Vocation Enmeshed

Vocation Enmeshed July 8, 2014

This week I will be in Grand Rapids, Michigan, for the final meeting of a group of scholars with whom I am working on a new volume dedicated to reflection on vocation in higher education.  I’ve written about this project before.  Here is an adapted piece of the chapter I will contribute, which first appeared on the community blog of the Council of Independent Colleges Network for Vocation in Undergraduate Education (NetVUE).  Stay tuned for more:

“Malcolm, you ought to be thinking about a career.  Have you been giving it thought?” …

“Well, yes, sir, I’ve been thinking I’d like to be a lawyer.”  Lansing certainly had no Negro lawyers – or doctors either – in those days, to hold up an image I might have aspired to.  …

Mr. Ostrowski looked surprised, I remember, and leaned back in his chair and clasped his hands behind his head.  He kind of half-smiled and said, “Malcolm, one of life’s first needs is for us to be realistic.  Don’t misunderstand me, now.  We all here like you, you know that.  But you’ve got to be realistic about being a n—-.  A lawyer – that’s no realistic goal for a n—-.” …

It was then that I began to change – inside.

~ The Autobiography of Malcolm X

This exchange between young Malcolm and his teacher, Mr. Ostrowski encapsulates the tremendous influence of social and political systems on our daily and mundane interactions with each other.  What a young person thinks that she or he can become is overwhelmingly shaped by the culture in which she or he lives, and the people encountered along the way.  The tragedy in that moment, perhaps, lies with the teacher’s response.  He was unable to see beyond his own bias and limitation, unable to be prophetic, himself fully a product of a racist segregated time and place.

We all live enmeshed, caught up in various systems of privilege and oppression.  Whether it’s white supremacy, misogyny, heteronormativity, or any other way in which we human societies have found to order and stratify our lives, navigating them is a part of discerning vocation.

In her 2012 book, A Church of Her Own, Sarah Sentilles points out that “our ability – or inability – to realize our call and the calls of others is shaped by our context and by the limits we put on ourselves and each other.”  She makes this comment in light of her interviews with and research on women navigating the ordination process in Protestant Christianity, confronting and resisting the sexism embedded in their churches.  I noted in a recent blog post the convergence of two significant moments in the history of two churches and their work toward inclusion of women:  On October 5, 2013, the Evangelical Lutheran Church in America installed Rev. Elizabeth Eaton as the denomination’s first female presiding bishop.  At the same moment, in Salt Lake City, over 200 Mormon women lined up outside the priesthood session of the Church of Jesus Christ of Latter-day Saints to request admission.  They were denied.  The leader of that protest, Kate Kelly, has since been excommunicated by her church.

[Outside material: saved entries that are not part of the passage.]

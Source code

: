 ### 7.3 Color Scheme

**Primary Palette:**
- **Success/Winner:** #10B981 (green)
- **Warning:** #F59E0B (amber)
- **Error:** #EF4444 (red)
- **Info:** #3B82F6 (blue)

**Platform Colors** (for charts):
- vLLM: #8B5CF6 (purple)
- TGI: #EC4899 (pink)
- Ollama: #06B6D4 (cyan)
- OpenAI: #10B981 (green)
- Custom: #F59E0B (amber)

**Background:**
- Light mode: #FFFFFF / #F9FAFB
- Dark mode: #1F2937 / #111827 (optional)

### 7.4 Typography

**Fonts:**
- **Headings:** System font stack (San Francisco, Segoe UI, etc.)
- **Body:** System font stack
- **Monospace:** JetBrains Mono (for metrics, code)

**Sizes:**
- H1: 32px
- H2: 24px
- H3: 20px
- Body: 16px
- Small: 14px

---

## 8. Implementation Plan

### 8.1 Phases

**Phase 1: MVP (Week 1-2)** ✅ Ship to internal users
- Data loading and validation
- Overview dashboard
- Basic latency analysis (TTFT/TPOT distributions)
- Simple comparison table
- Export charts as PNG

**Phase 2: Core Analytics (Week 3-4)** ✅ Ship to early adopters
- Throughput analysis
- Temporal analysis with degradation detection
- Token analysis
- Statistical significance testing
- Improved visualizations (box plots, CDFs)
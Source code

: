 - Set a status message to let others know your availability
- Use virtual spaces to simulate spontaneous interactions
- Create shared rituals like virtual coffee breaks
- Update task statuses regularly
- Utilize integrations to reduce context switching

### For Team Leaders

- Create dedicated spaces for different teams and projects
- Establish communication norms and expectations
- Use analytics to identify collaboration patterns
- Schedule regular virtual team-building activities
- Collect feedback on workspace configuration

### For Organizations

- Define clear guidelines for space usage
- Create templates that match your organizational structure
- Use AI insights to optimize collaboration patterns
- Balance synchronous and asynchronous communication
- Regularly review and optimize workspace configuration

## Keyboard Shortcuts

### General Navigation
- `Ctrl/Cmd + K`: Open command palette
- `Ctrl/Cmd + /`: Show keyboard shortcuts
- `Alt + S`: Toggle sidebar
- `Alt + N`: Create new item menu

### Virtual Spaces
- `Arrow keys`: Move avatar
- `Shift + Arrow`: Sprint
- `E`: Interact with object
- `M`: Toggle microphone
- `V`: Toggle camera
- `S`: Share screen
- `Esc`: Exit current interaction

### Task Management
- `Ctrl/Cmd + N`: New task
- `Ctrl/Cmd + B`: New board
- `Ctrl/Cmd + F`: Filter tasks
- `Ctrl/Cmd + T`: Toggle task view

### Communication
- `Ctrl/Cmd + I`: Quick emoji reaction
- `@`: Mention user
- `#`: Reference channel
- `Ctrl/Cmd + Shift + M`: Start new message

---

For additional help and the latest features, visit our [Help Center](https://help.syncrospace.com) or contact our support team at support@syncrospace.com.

Looking at these two moments together, I don’t want to insist that Lutherans have sexism conquered.  Far from it.  Rather, with Norma Cook Everist’s reflective piece on the history that led up to this moment, I mean to illustrate that structures of inequality are dismantled only by women and men who organize against and actively resist them.

They are dismantled by people who are called.  People who act in spite of teachers, priests, bishops, and governments who tell them, as Mr. Ostrowski did, no … that’s not a realistic goal for you

Vocation happens like this.  We need to be honest about how it is enmeshed in an imperfect world and equip ourselves and each other to navigate the systems and structures regardless.